Stocks are having a rough new year, and it doesn’t bode well for the future health of business, the economy, or the country for that matter.
Maybe it’s just a long-overdue correction. But it seems like something else is at work. And since I believe stocks are a key barometer of our nation’s health and wealth, it’s worth paying attention to.
The early primaries, either the day of or the day after, have been greeted with plunging stocks. Soft economic data are greeted by plunging stocks. Ben Bernanke’s testimony today was greeted by plunging stocks.
Year to date, the major averages are down 6 to 10 percent. It’s the same story overseas, where Europe, Asia, Latin America, and even the fast-growing emerging markets have sold off. The Dow Jones world index is down 7.5 percent.
There may be a hundred reasons for all this, including recession and the lack of any inspiring political leadership from Democrats or Republicans. Or maybe the investor class is simply in a bad mood.
But listening to the so-called stimulus plan being discussed in Washington, I must say it sounds like we’re back in the 1970s, when presidents Nixon, Carter, and Ford (you can throw in LBJ, too) conjured up economic policies that were inimical to growth and strongly biased toward inflation.

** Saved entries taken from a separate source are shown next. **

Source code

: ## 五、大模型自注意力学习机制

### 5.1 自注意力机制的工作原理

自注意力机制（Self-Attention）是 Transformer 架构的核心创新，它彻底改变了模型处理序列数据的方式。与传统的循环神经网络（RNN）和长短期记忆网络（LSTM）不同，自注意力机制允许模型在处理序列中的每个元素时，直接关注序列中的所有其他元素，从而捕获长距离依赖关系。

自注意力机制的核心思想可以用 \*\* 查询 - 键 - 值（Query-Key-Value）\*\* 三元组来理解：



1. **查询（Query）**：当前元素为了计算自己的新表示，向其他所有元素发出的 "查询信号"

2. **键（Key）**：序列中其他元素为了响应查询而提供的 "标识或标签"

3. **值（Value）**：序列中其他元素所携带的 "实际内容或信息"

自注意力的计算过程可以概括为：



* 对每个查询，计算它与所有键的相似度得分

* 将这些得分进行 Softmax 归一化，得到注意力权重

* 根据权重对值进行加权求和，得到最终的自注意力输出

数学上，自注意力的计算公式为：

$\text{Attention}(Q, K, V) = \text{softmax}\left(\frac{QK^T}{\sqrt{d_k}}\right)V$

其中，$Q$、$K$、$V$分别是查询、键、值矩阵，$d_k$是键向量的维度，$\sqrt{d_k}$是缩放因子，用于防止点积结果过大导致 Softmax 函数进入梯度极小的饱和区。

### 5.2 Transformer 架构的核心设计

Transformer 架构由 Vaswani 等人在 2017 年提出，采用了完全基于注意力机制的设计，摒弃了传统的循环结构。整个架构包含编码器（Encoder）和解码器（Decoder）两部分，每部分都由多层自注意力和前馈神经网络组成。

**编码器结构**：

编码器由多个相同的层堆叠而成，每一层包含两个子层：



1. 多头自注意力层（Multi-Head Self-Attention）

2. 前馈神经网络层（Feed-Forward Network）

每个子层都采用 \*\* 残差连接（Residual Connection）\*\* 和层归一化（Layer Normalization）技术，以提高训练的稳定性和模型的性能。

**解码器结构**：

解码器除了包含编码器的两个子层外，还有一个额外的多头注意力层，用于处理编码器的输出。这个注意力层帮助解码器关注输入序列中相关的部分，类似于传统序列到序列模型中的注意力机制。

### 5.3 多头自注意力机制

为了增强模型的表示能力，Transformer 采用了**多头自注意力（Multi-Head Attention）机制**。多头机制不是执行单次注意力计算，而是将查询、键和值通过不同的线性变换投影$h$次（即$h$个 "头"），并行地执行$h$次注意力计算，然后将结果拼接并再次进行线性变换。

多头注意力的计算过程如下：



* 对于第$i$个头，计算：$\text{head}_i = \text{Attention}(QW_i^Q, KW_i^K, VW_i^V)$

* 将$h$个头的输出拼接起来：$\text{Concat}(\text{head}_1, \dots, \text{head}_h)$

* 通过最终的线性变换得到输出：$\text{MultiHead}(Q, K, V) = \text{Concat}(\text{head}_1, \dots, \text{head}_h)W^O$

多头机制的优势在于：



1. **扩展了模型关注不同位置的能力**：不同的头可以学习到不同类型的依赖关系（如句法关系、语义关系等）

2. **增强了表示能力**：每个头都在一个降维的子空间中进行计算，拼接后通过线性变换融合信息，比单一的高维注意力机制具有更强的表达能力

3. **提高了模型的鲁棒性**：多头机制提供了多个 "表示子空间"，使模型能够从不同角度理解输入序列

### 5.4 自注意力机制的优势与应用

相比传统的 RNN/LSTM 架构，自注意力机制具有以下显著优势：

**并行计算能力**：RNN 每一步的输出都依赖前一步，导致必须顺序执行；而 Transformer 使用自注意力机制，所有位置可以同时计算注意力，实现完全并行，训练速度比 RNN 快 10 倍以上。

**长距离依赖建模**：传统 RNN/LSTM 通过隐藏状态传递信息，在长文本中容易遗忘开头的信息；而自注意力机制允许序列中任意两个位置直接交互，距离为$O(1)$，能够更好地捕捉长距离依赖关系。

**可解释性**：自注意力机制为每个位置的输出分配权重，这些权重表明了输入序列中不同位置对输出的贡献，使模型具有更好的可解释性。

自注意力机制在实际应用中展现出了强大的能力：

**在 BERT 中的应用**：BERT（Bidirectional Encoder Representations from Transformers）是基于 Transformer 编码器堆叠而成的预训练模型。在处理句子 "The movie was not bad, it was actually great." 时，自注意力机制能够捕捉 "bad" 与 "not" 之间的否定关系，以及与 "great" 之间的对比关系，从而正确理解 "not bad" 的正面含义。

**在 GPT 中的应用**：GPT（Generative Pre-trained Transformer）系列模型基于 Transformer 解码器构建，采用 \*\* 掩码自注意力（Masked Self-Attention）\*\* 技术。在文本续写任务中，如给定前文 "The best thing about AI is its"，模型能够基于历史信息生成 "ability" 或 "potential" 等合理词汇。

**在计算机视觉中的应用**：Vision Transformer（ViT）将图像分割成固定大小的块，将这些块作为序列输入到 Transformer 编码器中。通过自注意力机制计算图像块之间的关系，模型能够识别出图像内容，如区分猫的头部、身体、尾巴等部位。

In those days, unemployment and inflation moved up together, instead of moving in opposite directions. This was contrary to what the Keynesian economic fixers advised -- Keynesians like Republicans Herb Stein and Arthur Burns, and Democrats Walter Heller and Charles Schultz.

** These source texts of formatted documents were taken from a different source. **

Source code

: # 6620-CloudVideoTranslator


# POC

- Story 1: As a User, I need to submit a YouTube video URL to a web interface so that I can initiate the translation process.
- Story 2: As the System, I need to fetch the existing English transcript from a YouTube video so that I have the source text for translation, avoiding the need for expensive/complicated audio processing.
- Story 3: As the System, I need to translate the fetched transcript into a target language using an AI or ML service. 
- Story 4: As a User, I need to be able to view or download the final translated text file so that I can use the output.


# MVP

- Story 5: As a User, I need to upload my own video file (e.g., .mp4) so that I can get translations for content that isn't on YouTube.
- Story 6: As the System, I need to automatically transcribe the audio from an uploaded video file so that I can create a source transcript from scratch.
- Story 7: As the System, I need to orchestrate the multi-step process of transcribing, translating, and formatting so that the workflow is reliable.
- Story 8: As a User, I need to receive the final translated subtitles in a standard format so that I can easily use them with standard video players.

Here was the problem: In order to fight inflation, policy makers raised taxes. In order to fight unemployment, economists pressured the Fed to rapidly expand the money supply. It wasn’t until Milton Friedman weighed in that people realized the core of the problem: Too much money was chasing too few goods.
When Nixon unhinged the dollar from gold, there was no governor on the U.S. money supply. This monetary expansion substantially increased aggregate demand. And yes, the economy would periodically get a short-term spurt. The problem was that higher tax rates, either through legislation or inflation, stifled producers and investors. So the supply of goods and services was held down while the demand for them was increased. This stagflation raised unemployment and inflation at the same time.
Sound familiar?
What we’re hearing from Washington is cause for Ben Bernanke to gun the money supply and drop interest rates more. At the same time, Congress wants to spend more (either through temporary tax rebates or more spending, or both) and pay for it all with a tax hike at some later date. That tax hike could mean overturning the Bush tax cuts, or new surtaxes on high-end producers and successful earners.
It hasn’t happened yet, but it does have a ’70s feel to it: Tax the suppliers of new capital, goods, and jobs, and stimulate the demand of everybody else. With all manner of confusion on the campaign trail (especially with Hillary and Obama pledging to tax rich people), and considerable uncertainty about the Republican election outcome, the stock market may be signaling its fear that there is no Ronald Reagan to turn things around.
Reagan, of course, slashed tax rates on producers, thereby igniting aggregate supply, while Paul Volcker curbed the money supply to control aggregate demand. Even more goods were chasing modest expansion in overall money demand.
The Bush White House has some tough calls to make right now. If they press for an across-the-board tax-rate reduction (Bush investment tax cuts plus corporate tax cuts), it would generate the necessary output of goods and services in the years ahead and would permit Ben Bernanke to ease money growth without fears of inflation.
It remains to be seen just who will eventually win this political tug-of-war. But it’s clear that stock markets are not overjoyed at the potential outcome.